### SUPPLIED DATA:
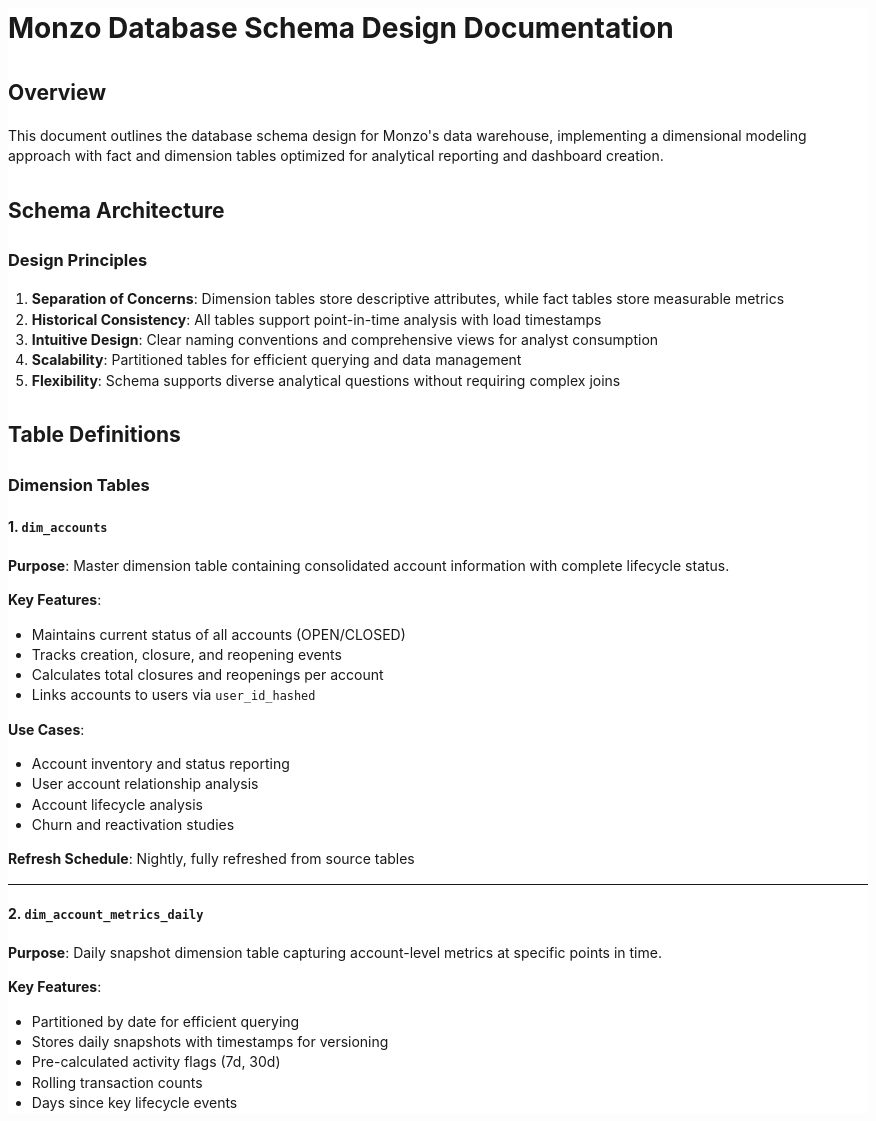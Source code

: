 # Monzo Database Schema Design Documentation

## Overview
This document outlines the database schema design for Monzo's data warehouse, implementing a dimensional modeling approach with fact and dimension tables optimized for analytical reporting and dashboard creation.

## Schema Architecture

### Design Principles
1. **Separation of Concerns**: Dimension tables store descriptive attributes, while fact tables store measurable metrics
2. **Historical Consistency**: All tables support point-in-time analysis with load timestamps
3. **Intuitive Design**: Clear naming conventions and comprehensive views for analyst consumption
4. **Scalability**: Partitioned tables for efficient querying and data management
5. **Flexibility**: Schema supports diverse analytical questions without requiring complex joins

## Table Definitions

### Dimension Tables

#### 1. `dim_accounts`
**Purpose**: Master dimension table containing consolidated account information with complete lifecycle status.

**Key Features**:
- Maintains current status of all accounts (OPEN/CLOSED)
- Tracks creation, closure, and reopening events
- Calculates total closures and reopenings per account
- Links accounts to users via `user_id_hashed`

**Use Cases**:
- Account inventory and status reporting
- User account relationship analysis
- Account lifecycle analysis
- Churn and reactivation studies

**Refresh Schedule**: Nightly, fully refreshed from source tables

---

#### 2. `dim_account_metrics_daily`
**Purpose**: Daily snapshot dimension table capturing account-level metrics at specific points in time.

**Key Features**:
- Partitioned by date for efficient querying
- Stores daily snapshots with timestamps for versioning
- Pre-calculated activity flags (7d, 30d)
- Rolling transaction counts
- Days since key lifecycle events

### WHAT YOU ARE ASKED TO DO:
From the material above, retype precisely the lines between the line holding "complete lifecycle status." and the line holding "- Churn and reactivation studies", inclusive, and nothing beyond them.

### RESULT FOR THIS TASK:
**Purpose**: Master dimension table containing consolidated account information with complete lifecycle status.

**Key Features**:
- Maintains current status of all accounts (OPEN/CLOSED)
- Tracks creation, closure, and reopening events
- Calculates total closures and reopenings per account
- Links accounts to users via `user_id_hashed`

**Use Cases**:
- Account inventory and status reporting
- User account relationship analysis
- Account lifecycle analysis
- Churn and reactivation studies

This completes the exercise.